TASK TO COMPLETE: Once the images are removed, repeat all of the entries exactly.

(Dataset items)
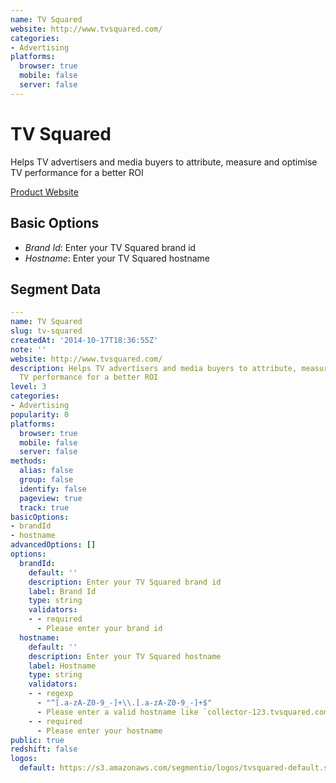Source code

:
 ```yaml
---
name: TV Squared
website: http://www.tvsquared.com/
categories:
- Advertising
platforms:
  browser: true
  mobile: false
  server: false
---
```


# TV Squared

Helps TV advertisers and media buyers to attribute, measure and optimise TV performance for a better ROI

[Product Website](http://www.tvsquared.com/)

## Basic Options

- *Brand Id*: Enter your TV Squared brand id
- *Hostname*: Enter your TV Squared hostname


## Segment Data
```yaml
---
name: TV Squared
slug: tv-squared
createdAt: '2014-10-17T18:36:55Z'
note: ''
website: http://www.tvsquared.com/
description: Helps TV advertisers and media buyers to attribute, measure and optimise
  TV performance for a better ROI
level: 3
categories:
- Advertising
popularity: 0
platforms:
  browser: true
  mobile: false
  server: false
methods:
  alias: false
  group: false
  identify: false
  pageview: true
  track: true
basicOptions:
- brandId
- hostname
advancedOptions: []
options:
  brandId:
    default: ''
    description: Enter your TV Squared brand id
    label: Brand Id
    type: string
    validators:
    - - required
      - Please enter your brand id
  hostname:
    default: ''
    description: Enter your TV Squared hostname
    label: Hostname
    type: string
    validators:
    - - regexp
      - "^[.a-zA-Z0-9_-]+\\.[.a-zA-Z0-9_-]+$"
      - Please enter a valid hostname like `collector-123.tvsquared.com`
    - - required
      - Please enter your hostname
public: true
redshift: false
logos:
  default: https://s3.amazonaws.com/segmentio/logos/tvsquared-default.svg

```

COMPLETED EXERCISE:
Source code

:
 ```yaml
---
name: TV Squared
website: http://www.tvsquared.com/
categories:
- Advertising
platforms:
  browser: true
  mobile: false
  server: false
---
```


# TV Squared

Helps TV advertisers and media buyers to attribute, measure and optimise TV performance for a better ROI

[Product Website](http://www.tvsquared.com/)

## Basic Options

- *Brand Id*: Enter your TV Squared brand id
- *Hostname*: Enter your TV Squared hostname


## Segment Data
```yaml
---
name: TV Squared
slug: tv-squared
createdAt: '2014-10-17T18:36:55Z'
note: ''
website: http://www.tvsquared.com/
description: Helps TV advertisers and media buyers to attribute, measure and optimise
  TV performance for a better ROI
level: 3
categories:
- Advertising
popularity: 0
platforms:
  browser: true
  mobile: false
  server: false
methods:
  alias: false
  group: false
  identify: false
  pageview: true
  track: true
basicOptions:
- brandId
- hostname
advancedOptions: []
options:
  brandId:
    default: ''
    description: Enter your TV Squared brand id
    label: Brand Id
    type: string
    validators:
    - - required
      - Please enter your brand id
  hostname:
    default: ''
    description: Enter your TV Squared hostname
    label: Hostname
    type: string
    validators:
    - - regexp
      - "^[.a-zA-Z0-9_-]+\\.[.a-zA-Z0-9_-]+$"
      - Please enter a valid hostname like `collector-123.tvsquared.com`
    - - required
      - Please enter your hostname
public: true
redshift: false
logos:
  default: https://s3.amazonaws.com/segmentio/logos/tvsquared-default.svg

```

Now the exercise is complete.